TASK ITEM
Repeat every entry exactly as it stands. Omit the images.

SOURCE RECORDS
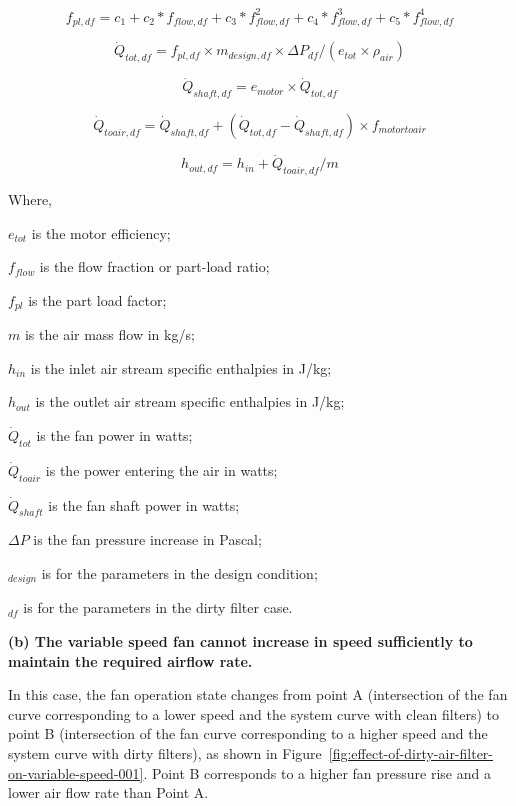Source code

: \begin{equation}
f_{pl,df} = c_{1} + c_{2}*f_{flow,df} + c_{3}*f_{flow,df}^2 + c_{4}*f_{flow,df}^3 + c_{5}*f_{flow,df}^4
\end{equation}

\begin{equation}
\dot{Q}_{tot,df} = f_{pl,df} \times m_{design,df} \times \Delta P_{df} / (e_{tot} \times \rho_{air} )
\end{equation}

\begin{equation}
\dot{Q}_{shaft,df} = e_{motor} \times \dot{Q}_{tot, df}
\end{equation}

\begin{equation}
\dot{Q}_{toair,df} = \dot{Q}_{shaft,df} +( \dot{Q}_{tot,df} - \dot{Q}_{shaft,df}) \times f_{motortoair}
\end{equation}

\begin{equation}
h_{out,df} = h_{in} + \dot{Q}_{toair,df} / m
\end{equation}

Where,

\(e_{tot}\) is the motor efficiency;

\(f_{flow}\) is the flow fraction or part-load ratio;

\(f_{pl}\) is the part load factor;

\(m\) is the air mass flow in kg/s;

\(h_{in}\) is the inlet air stream specific enthalpies in J/kg;

\(h_{out}\) is the outlet air stream specific enthalpies in J/kg;

\(\dot{Q}_{tot}\) is the fan power in watts;

\(\dot{Q}_{toair}\) is the power entering the air in watts;

\(\dot{Q}_{shaft}\) is the fan shaft power in watts;

\(\Delta P\) is the fan pressure increase in Pascal;

\(_{design}\) is for the parameters in the design condition;

\(_{df}\) is for the parameters in the dirty filter case.

\textbf{(b) The variable speed fan cannot increase in speed sufficiently to maintain the required airflow rate.}

In this case, the fan operation state changes from point A (intersection of the fan curve corresponding to a lower speed and the system curve with clean filters) to point B (intersection of the fan curve corresponding to a higher speed and the system curve with dirty filters), as shown in Figure~\ref{fig:effect-of-dirty-air-filter-on-variable-speed-001}. Point B corresponds to a higher fan pressure rise and a lower air flow rate than Point A.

TASK ANSWER
Source code

: \begin{equation}
f_{pl,df} = c_{1} + c_{2}*f_{flow,df} + c_{3}*f_{flow,df}^2 + c_{4}*f_{flow,df}^3 + c_{5}*f_{flow,df}^4
\end{equation}

\begin{equation}
\dot{Q}_{tot,df} = f_{pl,df} \times m_{design,df} \times \Delta P_{df} / (e_{tot} \times \rho_{air} )
\end{equation}

\begin{equation}
\dot{Q}_{shaft,df} = e_{motor} \times \dot{Q}_{tot, df}
\end{equation}

\begin{equation}
\dot{Q}_{toair,df} = \dot{Q}_{shaft,df} +( \dot{Q}_{tot,df} - \dot{Q}_{shaft,df}) \times f_{motortoair}
\end{equation}

\begin{equation}
h_{out,df} = h_{in} + \dot{Q}_{toair,df} / m
\end{equation}

Where,

\(e_{tot}\) is the motor efficiency;

\(f_{flow}\) is the flow fraction or part-load ratio;

\(f_{pl}\) is the part load factor;

\(m\) is the air mass flow in kg/s;

\(h_{in}\) is the inlet air stream specific enthalpies in J/kg;

\(h_{out}\) is the outlet air stream specific enthalpies in J/kg;

\(\dot{Q}_{tot}\) is the fan power in watts;

\(\dot{Q}_{toair}\) is the power entering the air in watts;

\(\dot{Q}_{shaft}\) is the fan shaft power in watts;

\(\Delta P\) is the fan pressure increase in Pascal;

\(_{design}\) is for the parameters in the design condition;

\(_{df}\) is for the parameters in the dirty filter case.

\textbf{(b) The variable speed fan cannot increase in speed sufficiently to maintain the required airflow rate.}

In this case, the fan operation state changes from point A (intersection of the fan curve corresponding to a lower speed and the system curve with clean filters) to point B (intersection of the fan curve corresponding to a higher speed and the system curve with dirty filters), as shown in Figure~\ref{fig:effect-of-dirty-air-filter-on-variable-speed-001}. Point B corresponds to a higher fan pressure rise and a lower air flow rate than Point A.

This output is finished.